Mr. Trump made this announcement on Monday, September 17, no doubt buoyed by how well the US economy is doing in comparison to China, which is suffering economic losses.
The trade war between the two largest economies in the world is waging fiercely and the US President shows no sign of letting up, as he announced he is ready to impose tariffs on yet another US$267 billion worth of imports should China take “retaliatory action against our farmers or other industries.”
The tariffs scheduled for next week are in addition to US$50 billion worth of goods, which means that almost half of all the imports from China to the US will be facing levies. The new tariffs are set to take effect on Monday, September 24, beginning at 10 percent and then going up to 25 percent on January 1, 2019, lessening the blow on this year’s Christmas shoppers who will be buying Chinese imports.

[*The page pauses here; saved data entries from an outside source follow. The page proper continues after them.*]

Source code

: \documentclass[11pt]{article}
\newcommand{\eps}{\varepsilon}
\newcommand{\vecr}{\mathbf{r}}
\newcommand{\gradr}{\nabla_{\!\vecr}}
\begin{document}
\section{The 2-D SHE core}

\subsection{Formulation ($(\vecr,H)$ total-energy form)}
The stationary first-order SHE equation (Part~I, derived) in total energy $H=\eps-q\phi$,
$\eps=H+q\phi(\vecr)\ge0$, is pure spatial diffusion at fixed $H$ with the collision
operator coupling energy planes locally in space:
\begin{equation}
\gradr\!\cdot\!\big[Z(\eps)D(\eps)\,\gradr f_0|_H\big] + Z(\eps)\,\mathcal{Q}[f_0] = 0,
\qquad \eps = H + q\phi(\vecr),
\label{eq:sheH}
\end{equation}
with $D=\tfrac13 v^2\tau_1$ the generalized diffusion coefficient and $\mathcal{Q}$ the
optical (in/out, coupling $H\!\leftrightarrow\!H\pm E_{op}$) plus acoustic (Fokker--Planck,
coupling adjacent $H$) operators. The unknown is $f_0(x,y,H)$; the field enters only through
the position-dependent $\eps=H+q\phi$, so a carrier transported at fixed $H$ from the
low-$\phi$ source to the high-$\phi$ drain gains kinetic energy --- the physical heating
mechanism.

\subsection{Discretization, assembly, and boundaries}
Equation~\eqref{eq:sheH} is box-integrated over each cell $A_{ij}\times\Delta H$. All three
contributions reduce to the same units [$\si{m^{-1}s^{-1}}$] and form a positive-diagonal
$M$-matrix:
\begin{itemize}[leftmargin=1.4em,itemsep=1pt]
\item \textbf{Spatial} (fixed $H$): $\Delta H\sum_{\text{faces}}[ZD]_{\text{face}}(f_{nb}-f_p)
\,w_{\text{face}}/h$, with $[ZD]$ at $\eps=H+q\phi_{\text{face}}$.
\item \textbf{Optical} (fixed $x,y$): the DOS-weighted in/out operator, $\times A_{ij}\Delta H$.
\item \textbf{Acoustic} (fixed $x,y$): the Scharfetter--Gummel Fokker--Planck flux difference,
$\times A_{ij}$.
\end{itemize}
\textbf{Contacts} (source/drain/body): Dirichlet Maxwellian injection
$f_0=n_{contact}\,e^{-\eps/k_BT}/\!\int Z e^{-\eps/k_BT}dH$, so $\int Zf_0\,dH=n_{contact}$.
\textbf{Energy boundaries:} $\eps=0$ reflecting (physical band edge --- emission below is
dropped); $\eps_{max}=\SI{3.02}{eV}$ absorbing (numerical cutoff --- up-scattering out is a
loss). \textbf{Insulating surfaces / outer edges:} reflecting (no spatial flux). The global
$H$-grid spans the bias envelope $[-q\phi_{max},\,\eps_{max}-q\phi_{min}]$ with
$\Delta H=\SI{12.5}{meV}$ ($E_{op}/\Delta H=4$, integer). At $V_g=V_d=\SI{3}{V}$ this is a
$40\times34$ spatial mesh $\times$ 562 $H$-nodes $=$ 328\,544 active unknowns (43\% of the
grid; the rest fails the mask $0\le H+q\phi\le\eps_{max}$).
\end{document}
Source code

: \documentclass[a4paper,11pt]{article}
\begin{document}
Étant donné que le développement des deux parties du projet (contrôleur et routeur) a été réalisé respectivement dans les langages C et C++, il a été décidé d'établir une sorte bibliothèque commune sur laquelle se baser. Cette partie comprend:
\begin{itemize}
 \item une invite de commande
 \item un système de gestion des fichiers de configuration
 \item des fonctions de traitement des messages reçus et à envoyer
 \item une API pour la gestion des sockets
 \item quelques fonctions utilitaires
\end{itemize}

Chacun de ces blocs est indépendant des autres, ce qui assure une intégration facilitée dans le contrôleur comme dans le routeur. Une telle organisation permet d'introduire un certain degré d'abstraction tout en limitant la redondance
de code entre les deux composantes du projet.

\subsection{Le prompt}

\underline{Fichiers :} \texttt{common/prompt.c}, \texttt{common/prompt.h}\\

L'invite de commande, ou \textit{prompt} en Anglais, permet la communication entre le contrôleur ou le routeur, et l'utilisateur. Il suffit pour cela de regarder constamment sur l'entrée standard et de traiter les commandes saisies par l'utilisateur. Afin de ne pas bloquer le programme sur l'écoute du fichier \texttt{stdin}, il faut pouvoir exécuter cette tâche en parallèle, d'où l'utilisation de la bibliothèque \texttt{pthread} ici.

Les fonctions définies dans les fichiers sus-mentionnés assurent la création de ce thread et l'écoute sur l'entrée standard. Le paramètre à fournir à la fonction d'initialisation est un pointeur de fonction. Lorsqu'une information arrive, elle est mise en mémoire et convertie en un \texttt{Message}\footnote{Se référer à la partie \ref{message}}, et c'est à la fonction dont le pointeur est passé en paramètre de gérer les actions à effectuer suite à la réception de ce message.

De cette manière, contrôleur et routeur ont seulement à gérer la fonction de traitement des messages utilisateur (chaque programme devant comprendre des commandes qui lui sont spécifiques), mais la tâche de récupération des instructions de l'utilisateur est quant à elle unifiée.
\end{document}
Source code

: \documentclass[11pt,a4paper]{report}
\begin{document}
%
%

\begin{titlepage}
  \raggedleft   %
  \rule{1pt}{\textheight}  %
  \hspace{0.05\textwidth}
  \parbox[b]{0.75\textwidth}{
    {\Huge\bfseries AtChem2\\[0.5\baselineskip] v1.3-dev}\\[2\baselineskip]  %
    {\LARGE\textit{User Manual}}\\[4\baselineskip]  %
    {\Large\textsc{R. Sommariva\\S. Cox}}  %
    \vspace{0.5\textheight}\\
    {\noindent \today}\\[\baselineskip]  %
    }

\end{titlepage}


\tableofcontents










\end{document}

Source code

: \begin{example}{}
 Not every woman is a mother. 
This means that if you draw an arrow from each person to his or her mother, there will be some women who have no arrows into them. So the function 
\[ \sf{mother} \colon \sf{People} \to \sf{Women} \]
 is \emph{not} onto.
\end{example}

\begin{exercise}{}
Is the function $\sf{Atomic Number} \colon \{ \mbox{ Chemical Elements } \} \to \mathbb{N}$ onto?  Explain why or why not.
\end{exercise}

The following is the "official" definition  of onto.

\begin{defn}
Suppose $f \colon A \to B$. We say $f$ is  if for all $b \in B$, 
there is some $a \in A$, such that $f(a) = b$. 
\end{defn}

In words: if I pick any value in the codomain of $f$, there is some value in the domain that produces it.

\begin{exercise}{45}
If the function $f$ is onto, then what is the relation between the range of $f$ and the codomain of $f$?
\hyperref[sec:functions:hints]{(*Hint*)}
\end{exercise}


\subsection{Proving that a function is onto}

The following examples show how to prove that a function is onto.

Mr. Trump said, “For months, we have urged China to change these unfair practices, and give fair and reciprocal treatment to American companies. We have been very clear about the type of changes that need to be made, and we have given China every opportunity to treat us more fairly. But, so far, China has been unwilling to change its practices.”
The aim of the tariffs is to pressure Beijing to modify certain trade practices that the US President claims is detrimental to businesses in the US at a time when the US clearly has the upper hand in this trade dispute. China’s economy has been sluggish, with spending on infrastructure going slowly, while in the US employment is at its lowest in a long time. And, as US tariffs increase, China’s economic situation is expected to grow even more bleak.
Officials of the Trump Administration say that if China agrees to the US demands, which include no longer sharing technology with Chinese business partners, which is currently required, as well as giving American businesses bigger access to China’s markets. Negotiations will only proceed if China will seriously consider these demands.
While China will no doubt feel the pain of the new tariffs, everyday consumers will also be affected by them, since they will be followed by higher prices of ordinary commodities such as food, electronics, housewares and tools.
Companies in the US have already said that these new tariffs could hamper their growth, profit and hiring. Six days of public hearings were held wherein businesses said that the US could no longer produce goods to replace the Chinese imports that would be affected by the tariffs. Economists have sounded the alarm that these tariffs could also hurt the US economic growth.
And it looks like there is no light at the end of the tunnel quite yet for the continuing trade dispute between the US and China. While talks are scheduled, no progress is expected since it is unclear if representatives from Beijing will even show up if the new tariffs take effect.
The deputy director for economic affairs at the Communist Party’s top advisory body, Yang Weimin, said that China will not bow to pressure from Washington, and trade analysts are apprehensive as to whether the US President’s most recent moves will just cause more confrontations.
Cornell University economist, Eswar Prasad, who specializes in trade issues said, “Washington’s view seems to be that tariffs and threats of more tariffs will soften up the Chinese and make them more amenable to negotiations. The evidence that, in response to US bullying tactics, China just stiffens its spine and strikes back with proportionate tariffs against US imports has had no discernible effect on the Trump administration’s take-no-prisoners approach to this rapidly escalating trade war.”